Work request →
Please report how many lines of the following entries hold the word "running", giving the number alone.

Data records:
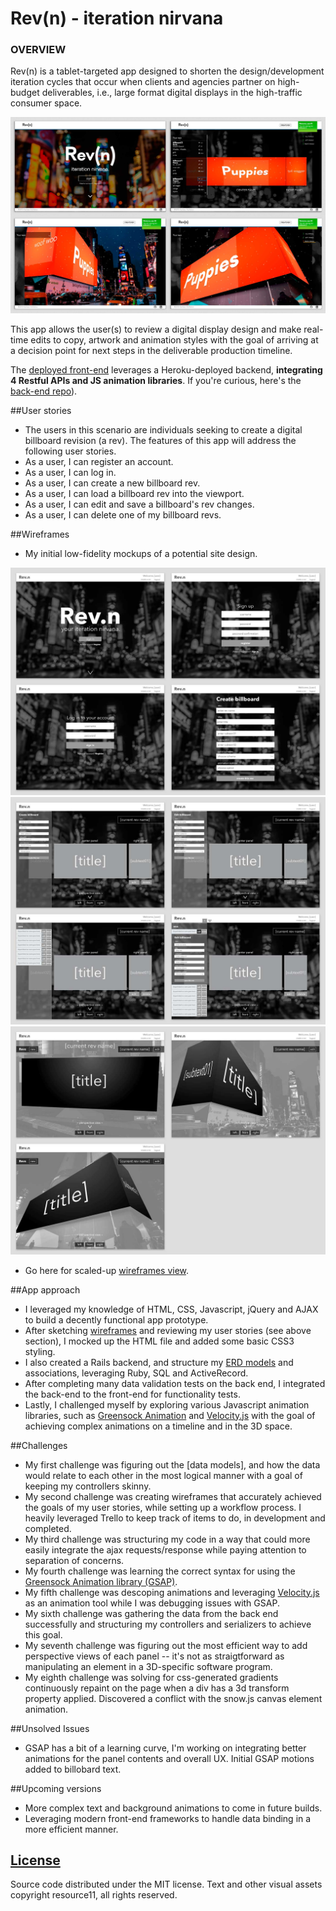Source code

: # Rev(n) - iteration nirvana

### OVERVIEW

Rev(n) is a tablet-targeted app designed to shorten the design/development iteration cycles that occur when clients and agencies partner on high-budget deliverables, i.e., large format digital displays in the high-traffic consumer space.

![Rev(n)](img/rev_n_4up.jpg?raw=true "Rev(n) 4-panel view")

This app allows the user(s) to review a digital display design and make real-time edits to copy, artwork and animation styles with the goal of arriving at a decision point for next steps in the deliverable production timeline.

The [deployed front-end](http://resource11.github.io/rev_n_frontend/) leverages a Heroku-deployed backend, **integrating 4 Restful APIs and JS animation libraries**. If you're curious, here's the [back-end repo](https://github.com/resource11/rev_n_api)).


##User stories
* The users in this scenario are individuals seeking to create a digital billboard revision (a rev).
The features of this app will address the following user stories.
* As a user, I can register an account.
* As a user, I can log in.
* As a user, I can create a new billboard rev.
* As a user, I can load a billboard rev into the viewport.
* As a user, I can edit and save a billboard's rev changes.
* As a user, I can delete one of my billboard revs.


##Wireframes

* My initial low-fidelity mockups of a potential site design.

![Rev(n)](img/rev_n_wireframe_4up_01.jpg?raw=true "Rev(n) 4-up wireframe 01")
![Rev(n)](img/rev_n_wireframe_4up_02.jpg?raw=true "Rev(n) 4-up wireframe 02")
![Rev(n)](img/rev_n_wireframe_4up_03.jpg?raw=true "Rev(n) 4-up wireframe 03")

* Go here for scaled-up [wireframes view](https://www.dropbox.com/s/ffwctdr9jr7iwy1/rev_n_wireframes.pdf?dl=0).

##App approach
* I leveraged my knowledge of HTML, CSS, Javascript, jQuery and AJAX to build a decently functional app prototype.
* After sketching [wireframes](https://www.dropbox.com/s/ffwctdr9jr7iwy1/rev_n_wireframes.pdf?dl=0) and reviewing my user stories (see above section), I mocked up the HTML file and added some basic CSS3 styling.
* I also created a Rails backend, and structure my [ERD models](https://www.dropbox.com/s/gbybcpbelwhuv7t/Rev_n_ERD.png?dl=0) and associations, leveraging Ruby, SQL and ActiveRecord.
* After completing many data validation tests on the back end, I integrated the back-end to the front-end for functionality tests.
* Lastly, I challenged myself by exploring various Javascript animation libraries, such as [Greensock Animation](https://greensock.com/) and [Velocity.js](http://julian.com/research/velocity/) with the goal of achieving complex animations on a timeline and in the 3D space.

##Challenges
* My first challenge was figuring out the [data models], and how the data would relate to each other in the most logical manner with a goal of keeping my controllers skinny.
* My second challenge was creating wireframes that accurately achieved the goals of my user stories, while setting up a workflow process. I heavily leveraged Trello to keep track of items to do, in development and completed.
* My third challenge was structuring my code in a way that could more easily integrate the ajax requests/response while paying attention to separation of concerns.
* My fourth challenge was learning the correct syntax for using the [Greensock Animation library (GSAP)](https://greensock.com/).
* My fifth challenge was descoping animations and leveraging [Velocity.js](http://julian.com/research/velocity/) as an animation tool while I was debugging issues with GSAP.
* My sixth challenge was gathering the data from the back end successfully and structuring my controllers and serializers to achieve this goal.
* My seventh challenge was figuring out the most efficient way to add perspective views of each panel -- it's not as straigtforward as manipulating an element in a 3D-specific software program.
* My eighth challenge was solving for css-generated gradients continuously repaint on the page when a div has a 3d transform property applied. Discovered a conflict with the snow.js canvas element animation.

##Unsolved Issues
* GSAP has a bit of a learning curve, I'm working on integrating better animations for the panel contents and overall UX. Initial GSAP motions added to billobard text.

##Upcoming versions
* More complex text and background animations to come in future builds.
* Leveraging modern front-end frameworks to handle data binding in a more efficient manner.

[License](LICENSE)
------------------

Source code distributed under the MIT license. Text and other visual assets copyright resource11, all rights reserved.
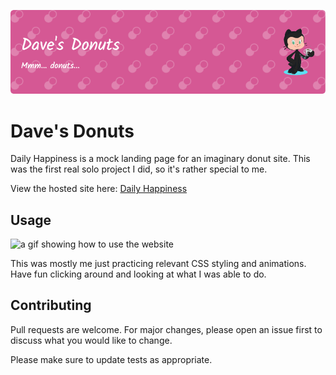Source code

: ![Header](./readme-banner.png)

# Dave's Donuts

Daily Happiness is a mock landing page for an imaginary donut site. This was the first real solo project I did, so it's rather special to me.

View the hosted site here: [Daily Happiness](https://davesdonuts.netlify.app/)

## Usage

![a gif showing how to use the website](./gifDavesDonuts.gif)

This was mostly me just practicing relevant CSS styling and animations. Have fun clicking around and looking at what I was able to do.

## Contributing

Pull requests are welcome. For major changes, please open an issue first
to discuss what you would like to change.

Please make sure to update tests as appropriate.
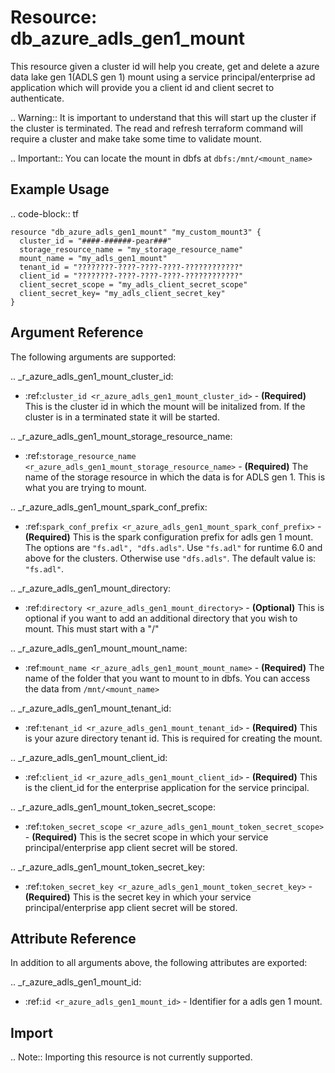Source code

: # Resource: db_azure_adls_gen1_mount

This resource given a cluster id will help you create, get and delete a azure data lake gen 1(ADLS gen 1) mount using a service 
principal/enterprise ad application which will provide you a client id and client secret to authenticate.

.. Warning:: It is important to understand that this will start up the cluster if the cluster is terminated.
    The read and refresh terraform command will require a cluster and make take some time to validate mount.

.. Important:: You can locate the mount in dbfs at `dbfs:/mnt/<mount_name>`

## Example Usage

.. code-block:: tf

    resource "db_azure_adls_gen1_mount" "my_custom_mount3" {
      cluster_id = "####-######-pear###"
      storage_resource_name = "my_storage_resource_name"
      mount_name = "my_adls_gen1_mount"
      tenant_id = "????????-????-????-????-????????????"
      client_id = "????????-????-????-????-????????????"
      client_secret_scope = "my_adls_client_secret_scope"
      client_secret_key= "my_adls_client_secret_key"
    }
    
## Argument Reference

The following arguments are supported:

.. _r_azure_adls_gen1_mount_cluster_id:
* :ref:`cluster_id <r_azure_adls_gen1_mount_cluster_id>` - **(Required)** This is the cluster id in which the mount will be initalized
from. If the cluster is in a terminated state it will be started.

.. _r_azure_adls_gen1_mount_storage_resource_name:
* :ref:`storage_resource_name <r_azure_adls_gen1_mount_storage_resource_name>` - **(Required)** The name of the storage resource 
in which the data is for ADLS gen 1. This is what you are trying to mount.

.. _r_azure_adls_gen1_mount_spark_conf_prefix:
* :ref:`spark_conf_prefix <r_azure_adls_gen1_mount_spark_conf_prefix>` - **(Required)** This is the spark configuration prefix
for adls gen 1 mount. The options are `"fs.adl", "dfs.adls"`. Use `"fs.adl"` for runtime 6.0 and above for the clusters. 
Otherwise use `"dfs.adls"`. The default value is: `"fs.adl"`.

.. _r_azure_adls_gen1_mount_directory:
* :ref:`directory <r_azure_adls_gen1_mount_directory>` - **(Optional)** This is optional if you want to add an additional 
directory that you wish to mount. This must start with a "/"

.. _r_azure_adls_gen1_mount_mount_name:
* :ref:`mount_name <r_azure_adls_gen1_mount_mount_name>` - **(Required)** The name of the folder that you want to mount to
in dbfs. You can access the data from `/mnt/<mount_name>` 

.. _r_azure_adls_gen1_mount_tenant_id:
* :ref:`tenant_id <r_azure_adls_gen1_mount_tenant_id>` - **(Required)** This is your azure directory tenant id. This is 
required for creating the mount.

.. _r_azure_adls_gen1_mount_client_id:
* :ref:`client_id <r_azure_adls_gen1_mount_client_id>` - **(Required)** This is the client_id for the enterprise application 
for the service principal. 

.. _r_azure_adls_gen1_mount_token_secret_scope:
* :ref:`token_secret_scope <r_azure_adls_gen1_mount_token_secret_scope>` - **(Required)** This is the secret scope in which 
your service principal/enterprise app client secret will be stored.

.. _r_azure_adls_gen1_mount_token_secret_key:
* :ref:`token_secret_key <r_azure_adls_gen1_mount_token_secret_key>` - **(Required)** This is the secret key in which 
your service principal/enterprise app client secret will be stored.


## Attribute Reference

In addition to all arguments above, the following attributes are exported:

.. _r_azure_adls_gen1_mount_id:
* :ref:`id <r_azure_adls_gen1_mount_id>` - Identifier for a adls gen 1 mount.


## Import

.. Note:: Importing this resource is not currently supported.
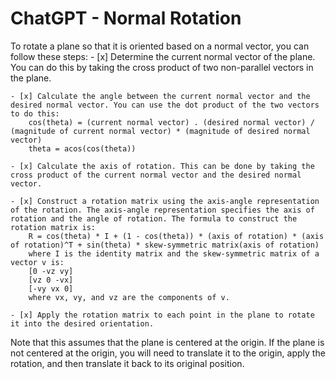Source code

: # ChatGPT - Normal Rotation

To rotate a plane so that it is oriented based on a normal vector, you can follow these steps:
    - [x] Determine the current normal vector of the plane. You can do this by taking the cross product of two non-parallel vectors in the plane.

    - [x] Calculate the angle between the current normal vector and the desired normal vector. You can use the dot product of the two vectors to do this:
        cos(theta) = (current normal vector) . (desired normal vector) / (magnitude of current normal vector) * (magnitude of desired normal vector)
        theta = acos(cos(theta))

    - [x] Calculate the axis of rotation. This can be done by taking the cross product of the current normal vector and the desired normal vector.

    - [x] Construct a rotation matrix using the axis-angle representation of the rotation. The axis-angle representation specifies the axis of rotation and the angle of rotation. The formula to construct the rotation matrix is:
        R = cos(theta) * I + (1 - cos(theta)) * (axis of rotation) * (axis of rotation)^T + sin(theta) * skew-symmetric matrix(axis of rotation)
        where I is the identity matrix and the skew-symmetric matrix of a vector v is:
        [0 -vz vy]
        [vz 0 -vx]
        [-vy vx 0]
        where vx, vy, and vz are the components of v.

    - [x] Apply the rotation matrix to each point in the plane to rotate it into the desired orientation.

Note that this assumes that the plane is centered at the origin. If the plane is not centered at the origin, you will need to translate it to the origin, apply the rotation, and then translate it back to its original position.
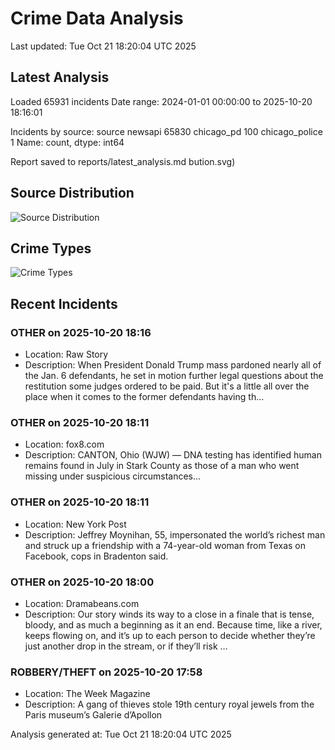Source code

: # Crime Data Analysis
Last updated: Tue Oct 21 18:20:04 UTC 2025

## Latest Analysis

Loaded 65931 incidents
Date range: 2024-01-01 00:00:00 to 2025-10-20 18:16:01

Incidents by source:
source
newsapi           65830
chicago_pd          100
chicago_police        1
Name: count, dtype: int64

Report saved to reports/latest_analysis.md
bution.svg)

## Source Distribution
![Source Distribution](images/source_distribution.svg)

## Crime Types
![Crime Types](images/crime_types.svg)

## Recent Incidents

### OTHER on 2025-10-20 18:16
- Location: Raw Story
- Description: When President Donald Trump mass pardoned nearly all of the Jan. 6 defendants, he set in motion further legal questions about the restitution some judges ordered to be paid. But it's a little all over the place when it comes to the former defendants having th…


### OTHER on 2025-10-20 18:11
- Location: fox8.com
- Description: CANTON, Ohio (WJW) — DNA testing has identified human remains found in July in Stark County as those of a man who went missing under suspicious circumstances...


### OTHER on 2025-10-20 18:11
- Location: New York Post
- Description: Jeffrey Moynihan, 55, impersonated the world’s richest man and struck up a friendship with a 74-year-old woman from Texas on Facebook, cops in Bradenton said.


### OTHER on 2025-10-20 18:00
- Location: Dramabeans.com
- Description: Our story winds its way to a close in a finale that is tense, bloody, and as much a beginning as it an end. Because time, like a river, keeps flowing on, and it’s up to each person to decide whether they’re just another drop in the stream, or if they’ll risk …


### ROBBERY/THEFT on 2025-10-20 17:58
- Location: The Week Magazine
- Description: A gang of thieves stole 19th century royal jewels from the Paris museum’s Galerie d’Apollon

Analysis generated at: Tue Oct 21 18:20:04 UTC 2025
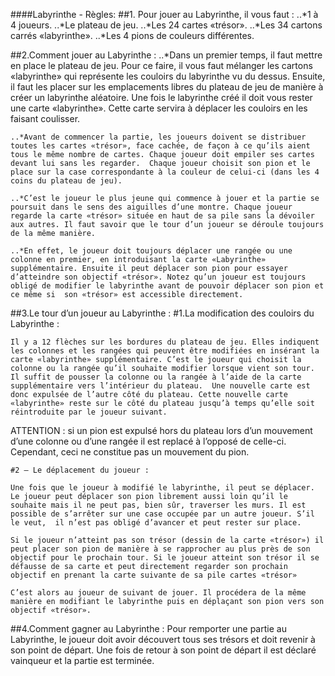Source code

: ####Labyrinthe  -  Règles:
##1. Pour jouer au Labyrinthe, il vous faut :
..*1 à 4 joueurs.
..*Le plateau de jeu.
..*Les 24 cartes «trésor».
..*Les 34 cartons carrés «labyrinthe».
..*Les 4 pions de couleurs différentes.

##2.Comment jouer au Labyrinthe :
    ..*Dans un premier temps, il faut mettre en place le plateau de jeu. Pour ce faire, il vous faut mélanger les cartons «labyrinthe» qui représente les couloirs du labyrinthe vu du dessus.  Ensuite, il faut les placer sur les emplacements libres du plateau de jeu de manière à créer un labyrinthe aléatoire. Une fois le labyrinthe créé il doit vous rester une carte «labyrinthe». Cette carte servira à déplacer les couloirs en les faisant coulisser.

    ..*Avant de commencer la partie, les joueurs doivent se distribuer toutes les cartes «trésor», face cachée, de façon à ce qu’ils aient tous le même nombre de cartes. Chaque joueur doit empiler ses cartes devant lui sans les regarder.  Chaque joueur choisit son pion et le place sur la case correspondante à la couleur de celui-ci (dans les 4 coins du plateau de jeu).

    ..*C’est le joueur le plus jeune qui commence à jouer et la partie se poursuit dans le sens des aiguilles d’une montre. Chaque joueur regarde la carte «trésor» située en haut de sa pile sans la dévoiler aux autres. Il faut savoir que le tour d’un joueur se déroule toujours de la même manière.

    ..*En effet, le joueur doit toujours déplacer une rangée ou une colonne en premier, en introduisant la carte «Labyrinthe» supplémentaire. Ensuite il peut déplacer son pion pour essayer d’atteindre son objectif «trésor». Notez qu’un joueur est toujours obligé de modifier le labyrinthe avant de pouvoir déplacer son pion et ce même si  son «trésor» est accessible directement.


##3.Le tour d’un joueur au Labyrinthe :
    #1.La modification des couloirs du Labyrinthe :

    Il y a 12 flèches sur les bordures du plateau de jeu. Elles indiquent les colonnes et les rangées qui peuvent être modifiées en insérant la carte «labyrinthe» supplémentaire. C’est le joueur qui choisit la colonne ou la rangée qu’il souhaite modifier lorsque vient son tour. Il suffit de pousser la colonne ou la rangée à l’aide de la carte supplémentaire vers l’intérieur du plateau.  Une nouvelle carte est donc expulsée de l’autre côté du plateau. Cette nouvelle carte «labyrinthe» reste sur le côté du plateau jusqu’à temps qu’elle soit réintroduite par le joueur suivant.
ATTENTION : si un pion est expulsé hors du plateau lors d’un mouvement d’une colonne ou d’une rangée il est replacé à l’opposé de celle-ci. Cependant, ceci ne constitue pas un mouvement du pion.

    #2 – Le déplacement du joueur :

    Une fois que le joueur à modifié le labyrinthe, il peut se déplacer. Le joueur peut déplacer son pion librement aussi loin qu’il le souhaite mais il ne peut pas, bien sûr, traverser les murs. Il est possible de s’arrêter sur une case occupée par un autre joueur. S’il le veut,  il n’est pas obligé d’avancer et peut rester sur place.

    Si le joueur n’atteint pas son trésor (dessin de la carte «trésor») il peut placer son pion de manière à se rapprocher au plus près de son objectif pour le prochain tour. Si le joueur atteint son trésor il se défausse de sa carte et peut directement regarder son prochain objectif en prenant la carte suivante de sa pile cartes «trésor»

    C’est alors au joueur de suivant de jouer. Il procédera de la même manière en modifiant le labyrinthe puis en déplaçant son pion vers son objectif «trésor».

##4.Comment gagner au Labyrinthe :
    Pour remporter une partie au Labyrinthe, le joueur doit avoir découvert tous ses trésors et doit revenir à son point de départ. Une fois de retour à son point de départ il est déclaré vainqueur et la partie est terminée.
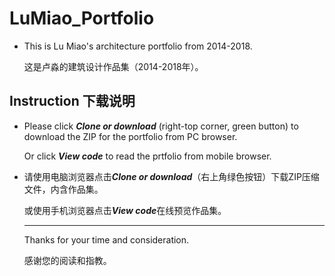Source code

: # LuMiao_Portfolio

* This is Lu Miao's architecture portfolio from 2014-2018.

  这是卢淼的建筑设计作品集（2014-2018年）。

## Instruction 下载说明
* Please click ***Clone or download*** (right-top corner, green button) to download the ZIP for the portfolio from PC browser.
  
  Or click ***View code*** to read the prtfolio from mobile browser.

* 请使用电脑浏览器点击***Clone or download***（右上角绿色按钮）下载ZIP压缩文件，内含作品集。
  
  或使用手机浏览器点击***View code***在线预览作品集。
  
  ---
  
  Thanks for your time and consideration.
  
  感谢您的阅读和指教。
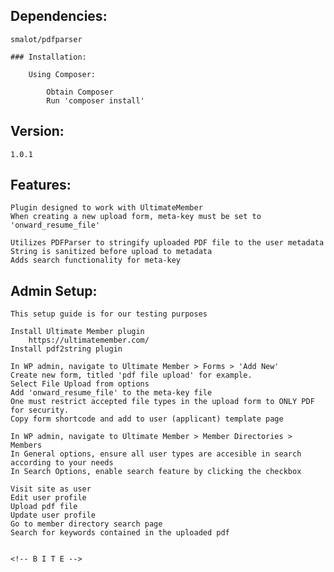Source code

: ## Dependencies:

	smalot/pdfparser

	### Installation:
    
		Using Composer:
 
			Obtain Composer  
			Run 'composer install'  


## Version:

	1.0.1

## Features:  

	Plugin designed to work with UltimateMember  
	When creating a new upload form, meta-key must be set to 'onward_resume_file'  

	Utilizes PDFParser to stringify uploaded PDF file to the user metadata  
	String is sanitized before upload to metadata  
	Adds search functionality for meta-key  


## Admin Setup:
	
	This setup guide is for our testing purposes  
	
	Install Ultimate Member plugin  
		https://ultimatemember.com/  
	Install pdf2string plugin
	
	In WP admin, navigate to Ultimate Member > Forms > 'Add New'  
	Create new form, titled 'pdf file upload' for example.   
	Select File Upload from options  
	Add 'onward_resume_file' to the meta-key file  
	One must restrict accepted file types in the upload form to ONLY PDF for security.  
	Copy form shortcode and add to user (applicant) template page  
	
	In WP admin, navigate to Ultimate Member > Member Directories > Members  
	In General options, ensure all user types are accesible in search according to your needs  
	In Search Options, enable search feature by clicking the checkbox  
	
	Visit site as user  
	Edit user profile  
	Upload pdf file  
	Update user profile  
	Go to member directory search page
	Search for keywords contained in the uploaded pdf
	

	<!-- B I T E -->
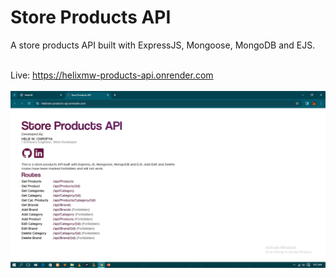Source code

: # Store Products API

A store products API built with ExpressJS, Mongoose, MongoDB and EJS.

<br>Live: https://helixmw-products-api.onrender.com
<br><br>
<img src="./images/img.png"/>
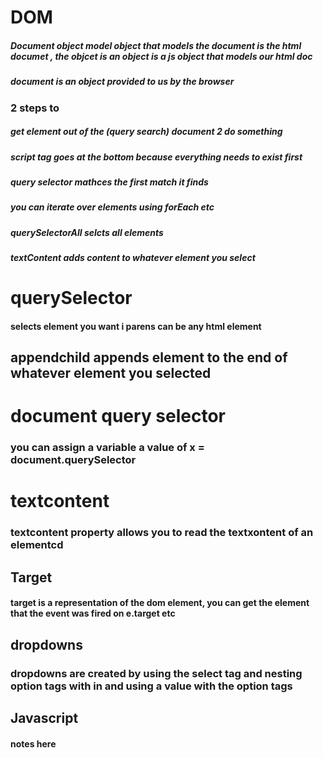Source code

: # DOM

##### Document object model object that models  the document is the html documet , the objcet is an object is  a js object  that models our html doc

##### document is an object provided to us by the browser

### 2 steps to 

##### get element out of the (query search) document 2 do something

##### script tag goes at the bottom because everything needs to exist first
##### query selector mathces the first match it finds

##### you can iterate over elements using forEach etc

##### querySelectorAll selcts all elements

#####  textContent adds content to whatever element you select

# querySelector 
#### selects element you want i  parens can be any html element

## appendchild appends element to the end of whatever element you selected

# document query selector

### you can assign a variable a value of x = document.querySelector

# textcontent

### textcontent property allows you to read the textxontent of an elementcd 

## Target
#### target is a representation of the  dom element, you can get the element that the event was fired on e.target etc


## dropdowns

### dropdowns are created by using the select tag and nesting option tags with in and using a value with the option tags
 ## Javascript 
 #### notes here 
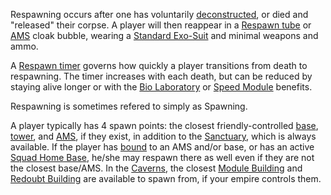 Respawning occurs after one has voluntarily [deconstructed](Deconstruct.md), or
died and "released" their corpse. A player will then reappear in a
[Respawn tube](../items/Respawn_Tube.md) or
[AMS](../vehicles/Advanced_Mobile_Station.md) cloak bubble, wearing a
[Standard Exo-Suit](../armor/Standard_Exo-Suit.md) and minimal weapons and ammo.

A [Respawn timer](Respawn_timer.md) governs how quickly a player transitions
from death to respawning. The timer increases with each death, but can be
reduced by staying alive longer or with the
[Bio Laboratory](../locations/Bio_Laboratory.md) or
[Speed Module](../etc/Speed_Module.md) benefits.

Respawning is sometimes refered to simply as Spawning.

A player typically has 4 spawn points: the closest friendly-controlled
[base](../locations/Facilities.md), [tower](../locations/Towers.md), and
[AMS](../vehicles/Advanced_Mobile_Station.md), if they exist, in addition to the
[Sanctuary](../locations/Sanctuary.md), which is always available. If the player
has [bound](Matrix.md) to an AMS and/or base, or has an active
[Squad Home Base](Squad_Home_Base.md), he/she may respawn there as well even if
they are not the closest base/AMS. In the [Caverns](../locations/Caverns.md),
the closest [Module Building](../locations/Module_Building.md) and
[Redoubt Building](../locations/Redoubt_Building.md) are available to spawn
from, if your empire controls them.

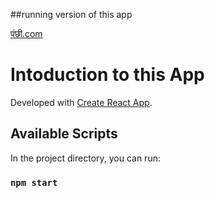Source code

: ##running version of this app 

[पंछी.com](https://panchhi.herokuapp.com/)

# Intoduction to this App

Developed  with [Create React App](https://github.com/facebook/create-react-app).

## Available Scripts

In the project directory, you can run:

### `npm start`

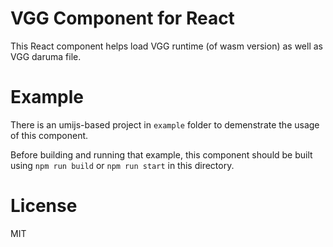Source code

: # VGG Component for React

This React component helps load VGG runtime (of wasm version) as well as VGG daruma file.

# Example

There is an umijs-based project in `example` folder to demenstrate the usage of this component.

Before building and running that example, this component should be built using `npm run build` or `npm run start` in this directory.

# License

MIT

Answer to this exercise →
2